Il delicato modellamento della cornea modifica il potere refrattivo oculare e, se l’entità del rimodellamento è adeguatamente controllata, è possibile variare in modo preciso il potere corneale fino a correggere l’errore refrattivo.

Per il porto notturno le lenti sono create utilizzando materiali con permeabilità d’ossigeno adeguata a garantire la sufficiente ossigenazione anche a palpebre chiuse.

Quando la lente è sull’occhio si vede bene come con una lente tradizionale; una volta che la lente viene rimossa, la cornea mantiene la sua forma modificata per un certo periodo di tempo e si continuerà a vedere bene anche senza la lente a contatto.

Dopo una sola notte di utilizzo si raggiunge generalmente il 70% della correzione desiderata, per poi stabilizzarsi al 100% dopo circa 3 giorni di applicazione; chiaramente ogni soggetto reagisce in maniera diversa e, per i difetti visivi più elevati, potrebbe occorrere qualche giorno in più.

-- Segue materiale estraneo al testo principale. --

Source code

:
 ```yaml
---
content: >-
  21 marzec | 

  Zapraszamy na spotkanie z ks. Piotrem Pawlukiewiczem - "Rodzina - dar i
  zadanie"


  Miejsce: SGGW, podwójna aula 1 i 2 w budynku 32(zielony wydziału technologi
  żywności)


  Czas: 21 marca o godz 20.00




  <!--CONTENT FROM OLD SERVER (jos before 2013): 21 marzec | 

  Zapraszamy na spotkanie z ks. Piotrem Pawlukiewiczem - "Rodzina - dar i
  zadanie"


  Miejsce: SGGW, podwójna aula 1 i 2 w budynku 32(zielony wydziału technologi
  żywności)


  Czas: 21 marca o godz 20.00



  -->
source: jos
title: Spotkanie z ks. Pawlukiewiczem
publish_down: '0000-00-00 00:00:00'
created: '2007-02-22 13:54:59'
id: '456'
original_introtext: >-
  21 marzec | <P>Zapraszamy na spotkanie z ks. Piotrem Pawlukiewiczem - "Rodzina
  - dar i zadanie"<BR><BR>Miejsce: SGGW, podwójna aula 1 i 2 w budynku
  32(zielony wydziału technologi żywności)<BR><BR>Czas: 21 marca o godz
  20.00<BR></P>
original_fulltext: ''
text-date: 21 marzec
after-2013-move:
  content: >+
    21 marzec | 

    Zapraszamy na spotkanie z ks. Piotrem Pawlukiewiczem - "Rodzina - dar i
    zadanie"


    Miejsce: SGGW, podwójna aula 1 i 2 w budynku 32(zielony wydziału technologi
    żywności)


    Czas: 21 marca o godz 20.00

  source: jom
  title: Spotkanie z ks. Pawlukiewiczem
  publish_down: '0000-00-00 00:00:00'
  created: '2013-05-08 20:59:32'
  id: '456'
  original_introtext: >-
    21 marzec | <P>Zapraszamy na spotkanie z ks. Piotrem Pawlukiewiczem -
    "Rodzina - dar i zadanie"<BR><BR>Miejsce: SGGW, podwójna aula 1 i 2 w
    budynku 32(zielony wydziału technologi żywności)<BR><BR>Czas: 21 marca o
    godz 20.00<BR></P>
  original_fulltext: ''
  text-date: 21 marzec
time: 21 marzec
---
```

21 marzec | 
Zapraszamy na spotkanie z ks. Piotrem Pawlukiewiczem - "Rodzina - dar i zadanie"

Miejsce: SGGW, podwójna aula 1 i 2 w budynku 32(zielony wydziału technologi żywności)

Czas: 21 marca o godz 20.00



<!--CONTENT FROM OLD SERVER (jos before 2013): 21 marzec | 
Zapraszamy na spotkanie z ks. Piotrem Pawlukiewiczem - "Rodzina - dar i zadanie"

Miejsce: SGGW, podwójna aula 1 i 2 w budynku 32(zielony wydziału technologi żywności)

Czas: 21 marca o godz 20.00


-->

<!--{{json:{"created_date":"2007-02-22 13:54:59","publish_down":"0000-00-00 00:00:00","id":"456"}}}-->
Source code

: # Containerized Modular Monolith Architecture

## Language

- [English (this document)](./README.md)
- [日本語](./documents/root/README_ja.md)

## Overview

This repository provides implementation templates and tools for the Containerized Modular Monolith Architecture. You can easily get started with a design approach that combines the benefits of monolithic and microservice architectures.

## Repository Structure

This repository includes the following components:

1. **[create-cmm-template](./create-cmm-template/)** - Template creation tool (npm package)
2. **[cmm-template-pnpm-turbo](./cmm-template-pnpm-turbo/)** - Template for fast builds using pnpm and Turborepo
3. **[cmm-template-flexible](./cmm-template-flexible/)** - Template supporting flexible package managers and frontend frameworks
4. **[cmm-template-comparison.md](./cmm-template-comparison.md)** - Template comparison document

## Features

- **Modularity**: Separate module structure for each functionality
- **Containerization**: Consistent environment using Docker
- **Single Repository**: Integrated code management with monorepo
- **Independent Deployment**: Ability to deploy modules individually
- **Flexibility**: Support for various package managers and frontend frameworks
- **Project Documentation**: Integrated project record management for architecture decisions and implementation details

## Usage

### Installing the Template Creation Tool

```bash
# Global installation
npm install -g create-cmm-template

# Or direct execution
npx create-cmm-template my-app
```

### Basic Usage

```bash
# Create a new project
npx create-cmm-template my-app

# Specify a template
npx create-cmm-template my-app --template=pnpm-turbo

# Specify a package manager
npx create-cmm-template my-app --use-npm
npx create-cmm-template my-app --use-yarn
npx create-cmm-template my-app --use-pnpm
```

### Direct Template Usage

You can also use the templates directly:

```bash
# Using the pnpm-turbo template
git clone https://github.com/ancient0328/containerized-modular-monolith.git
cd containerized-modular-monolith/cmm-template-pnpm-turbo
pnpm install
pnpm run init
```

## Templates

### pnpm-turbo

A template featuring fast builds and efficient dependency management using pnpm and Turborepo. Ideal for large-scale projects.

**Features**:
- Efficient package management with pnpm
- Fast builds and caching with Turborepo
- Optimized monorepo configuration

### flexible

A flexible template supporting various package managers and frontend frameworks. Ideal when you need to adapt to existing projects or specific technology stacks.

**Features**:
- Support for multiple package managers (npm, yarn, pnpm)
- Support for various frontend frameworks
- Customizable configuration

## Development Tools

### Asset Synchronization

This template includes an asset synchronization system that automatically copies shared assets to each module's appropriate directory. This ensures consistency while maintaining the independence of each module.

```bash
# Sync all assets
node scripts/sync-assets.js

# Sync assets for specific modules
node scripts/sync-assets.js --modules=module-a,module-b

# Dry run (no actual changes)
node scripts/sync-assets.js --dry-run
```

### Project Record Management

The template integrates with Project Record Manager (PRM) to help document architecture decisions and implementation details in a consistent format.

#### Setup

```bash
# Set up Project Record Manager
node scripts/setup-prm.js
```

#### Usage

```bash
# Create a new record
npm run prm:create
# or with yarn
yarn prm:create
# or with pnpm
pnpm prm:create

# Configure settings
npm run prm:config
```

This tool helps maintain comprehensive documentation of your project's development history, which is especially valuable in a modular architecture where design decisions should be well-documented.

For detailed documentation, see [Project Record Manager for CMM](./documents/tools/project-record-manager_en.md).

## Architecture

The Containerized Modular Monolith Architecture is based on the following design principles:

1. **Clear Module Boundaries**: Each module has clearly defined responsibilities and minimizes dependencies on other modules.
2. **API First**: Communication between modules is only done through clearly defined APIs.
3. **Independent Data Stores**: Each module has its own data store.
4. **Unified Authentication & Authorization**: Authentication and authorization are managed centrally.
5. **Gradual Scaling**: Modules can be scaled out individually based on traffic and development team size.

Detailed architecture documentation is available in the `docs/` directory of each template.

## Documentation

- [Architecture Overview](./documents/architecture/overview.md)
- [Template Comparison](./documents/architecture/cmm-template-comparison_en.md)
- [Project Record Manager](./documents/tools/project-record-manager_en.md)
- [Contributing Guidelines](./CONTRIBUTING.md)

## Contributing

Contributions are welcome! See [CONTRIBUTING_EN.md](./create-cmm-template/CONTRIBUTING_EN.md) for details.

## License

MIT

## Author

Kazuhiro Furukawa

L’ortocheratologia è completamente reversibile: interrompendo l’utilizzo delle lenti notturne, in qualche giorno l’epitelio corneale ritornerà alla propria forma originaria “ripristinando” il difetto visivo.

L’ortocheratologia è per tutti?

Non tutte le persone sono idonee per l’ortocheratologia: i nostri specialisti, coadiuvati dai Medici Oculisti, effettuano accurate selezioni per far sì che chi intraprende il percorso ortocheratologico possa raggiungere ottimi risultati in completa salute oculare.

Generalmente l’ortocheratologia può essere applicata nei casi di miopia medio bassa, inferiore alle 6 diottrie, nell’ipermetropia fino a 3 diottrie e in alcuni casi di astigmatismo.

Nelle ametropie più elevate l’ortocheratologia è in grado di ridurre il difetto senza però correggerlo completamente; ciò può essere comunque utile per coloro che desiderano una minore dipendenza della correzione ottica o che desiderano portare occhiali esteticamente più accettabili.

L’ortocheratologia è sicura?

L’applicazione di lenti a contatto a porto notturno avviene secondo rigidi protocolli condivisi che prevedono periodici controlli con l’Optometrista e il Medico Oculista per garantire al portatore la massima sicurezza oculare.

Gabriele Avanzi è applicatore di lenti ortocheratologiche dal 2002: insieme al suo Team resta sempre aggiornato sulle ultime tecniche partecipando attivamente alle più autorevoli convention di settore, tra cui quelle organizzate dall’Accademia Europea di Ortocheratologia e controllo della progressione Miopica.